» **Excerpted data**
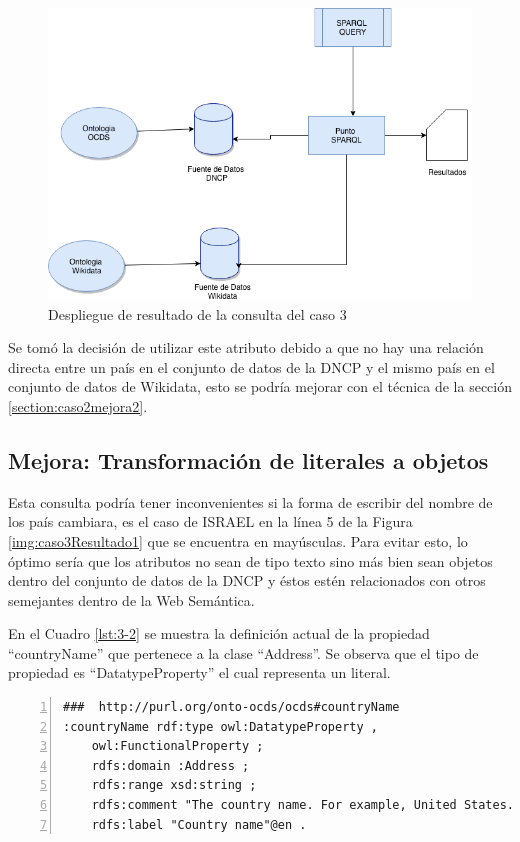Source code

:  \begin{figure}[ht!]
    \centering
    \includegraphics[width=150mm]{figuras/Diagramas-Caso3.png}
    \caption{Despliegue de resultado de la consulta del caso 3}
    \label{img:DiagramaCaso3}
 \end{figure}

Se tomó la decisión de utilizar este atributo debido a que no hay una relación directa entre un país en el conjunto de datos de la DNCP y el mismo país en el conjunto de datos de Wikidata, esto se podría mejorar con el técnica de la sección \ref{section:caso2mejora2}.

\subsection{Mejora: Transformación de literales a objetos}
Esta consulta podría tener inconvenientes si la forma de escribir del nombre de los país cambiara, es el caso de ISRAEL en la línea 5 de la Figura \ref{img:caso3Resultado1} que se encuentra en mayúsculas. Para evitar esto, lo óptimo sería que los atributos no sean de tipo texto sino más bien sean objetos dentro del conjunto de datos de la DNCP y éstos estén relacionados con otros semejantes dentro de la Web Semántica.

En el Cuadro \ref{lst:3-2} se muestra la definición actual de la propiedad “countryName” que pertenece a la clase “Address”. Se observa que el tipo de propiedad es “DatatypeProperty” el cual representa un literal.\hfill \break 

\noindent\begin{minipage}[c]{\textwidth}
\begin{lstlisting}[captionpos=b, caption=Definición de la propiedad countryName, label={lst:3-2},  numbers=left,  numberstyle=\tiny\color{mygray},frame=single]
###  http://purl.org/onto-ocds/ocds#countryName
:countryName rdf:type owl:DatatypeProperty ,
    owl:FunctionalProperty ;
    rdfs:domain :Address ;
    rdfs:range xsd:string ;
    rdfs:comment "The country name. For example, United States."@en ;
    rdfs:label "Country name"@en .
 \end{lstlisting}
\end{minipage}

» **Requirement**
Report every line in the data above in which the word "lstlisting" appears.

» **Answer below**
\begin{lstlisting}[captionpos=b, caption=Definición de la propiedad countryName, label={lst:3-2},  numbers=left,  numberstyle=\tiny\color{mygray},frame=single]
 \end{lstlisting}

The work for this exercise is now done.